Jim Motavalli agrees. “I think it will make us less competitive. If you look at the Chinese and how they’re moving, they currently have over 50 percent EV adoption. Some other countries in Europe, Iceland and Norway are two examples, have over 90 percent EV penetration. So effectively they don’t have non-EV sales anymore. China is moving in that direction, and really fast, and … they can pretty much command what’s going to happen. The pace at which new EV companies are arising in China is just amazing to see.”

The reverberations have already begun. Electrive is reporting that Volkswagen has decided not to import the ID.7 sedan to the North American market, citing “the ongoing challenging EV climate.” That’s code for the political implications for the US auto industry are so chaotic and confusing right now, we are going to stay on the sidelines until there is some clarity about the future.

The situation with the nation of Colombia this past week offers clues to the thinking behind these tariff threats. That threat was used to bludgeon the government of Colombia (not Columbia, as the alleged president and Ivy League graduate stated) into withdrawing its denial of permission for US military planes to land unannounced in the country. It is likely those threats will be used to extract concessions from Mexico and Canada as well.

Almost 100 years ago, America enacted a series of punitive tariffs against foreign made goods as part of what was known at the Smoot–Hawley Act. According to Wikipedia, the retaliatory tariffs imposed by America’s trading partners were major factors in the reduction of American exports and imports by 67% during the Great Depression. Economists and economic historians are agreed that the passage of the Smoot–Hawley Tariff worsened the effects of the Great Depression.
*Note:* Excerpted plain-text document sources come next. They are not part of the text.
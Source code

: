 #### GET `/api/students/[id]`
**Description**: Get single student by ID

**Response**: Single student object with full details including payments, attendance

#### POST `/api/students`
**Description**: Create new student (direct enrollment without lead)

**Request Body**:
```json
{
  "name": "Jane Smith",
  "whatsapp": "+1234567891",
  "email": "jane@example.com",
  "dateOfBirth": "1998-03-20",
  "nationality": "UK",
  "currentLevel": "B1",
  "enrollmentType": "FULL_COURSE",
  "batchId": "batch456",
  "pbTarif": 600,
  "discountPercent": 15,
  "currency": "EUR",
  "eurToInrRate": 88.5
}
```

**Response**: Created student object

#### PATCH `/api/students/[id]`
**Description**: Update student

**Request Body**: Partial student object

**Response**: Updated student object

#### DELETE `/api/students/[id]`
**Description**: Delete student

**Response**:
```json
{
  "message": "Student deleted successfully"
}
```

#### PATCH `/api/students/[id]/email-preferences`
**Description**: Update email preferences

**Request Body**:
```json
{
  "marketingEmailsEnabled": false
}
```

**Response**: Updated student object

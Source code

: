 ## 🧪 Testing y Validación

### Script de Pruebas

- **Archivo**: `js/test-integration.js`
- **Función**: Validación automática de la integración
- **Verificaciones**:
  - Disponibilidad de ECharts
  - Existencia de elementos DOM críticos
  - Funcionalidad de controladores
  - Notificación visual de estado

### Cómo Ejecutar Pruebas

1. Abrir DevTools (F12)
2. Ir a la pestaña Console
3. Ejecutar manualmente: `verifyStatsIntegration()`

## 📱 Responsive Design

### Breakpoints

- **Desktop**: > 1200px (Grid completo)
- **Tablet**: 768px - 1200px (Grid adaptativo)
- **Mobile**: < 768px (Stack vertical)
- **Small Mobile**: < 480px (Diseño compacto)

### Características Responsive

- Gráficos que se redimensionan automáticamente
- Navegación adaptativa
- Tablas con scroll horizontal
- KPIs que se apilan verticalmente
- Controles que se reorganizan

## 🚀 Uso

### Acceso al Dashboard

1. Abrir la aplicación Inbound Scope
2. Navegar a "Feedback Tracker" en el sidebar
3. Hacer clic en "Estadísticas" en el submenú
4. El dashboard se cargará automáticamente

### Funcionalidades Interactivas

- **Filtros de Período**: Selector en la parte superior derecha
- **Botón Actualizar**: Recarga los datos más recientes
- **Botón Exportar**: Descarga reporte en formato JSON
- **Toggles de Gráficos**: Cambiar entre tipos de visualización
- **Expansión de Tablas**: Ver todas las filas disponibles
What seems likely to happen is that the new tariff schemes proposed by the current administration will lead to a tit-for-tat battle that will damage not only the US auto industry, but other major sectors of the US economy as well, while China continues to build its industrial might and expand its economic power to more nations around the world. The likely result is that America will become isolated and irrelevant not only as an economic power, but politically as well. That seems to be a high price to pay for soothing the grossly inflated ego of one of the greatest narcissists of all time.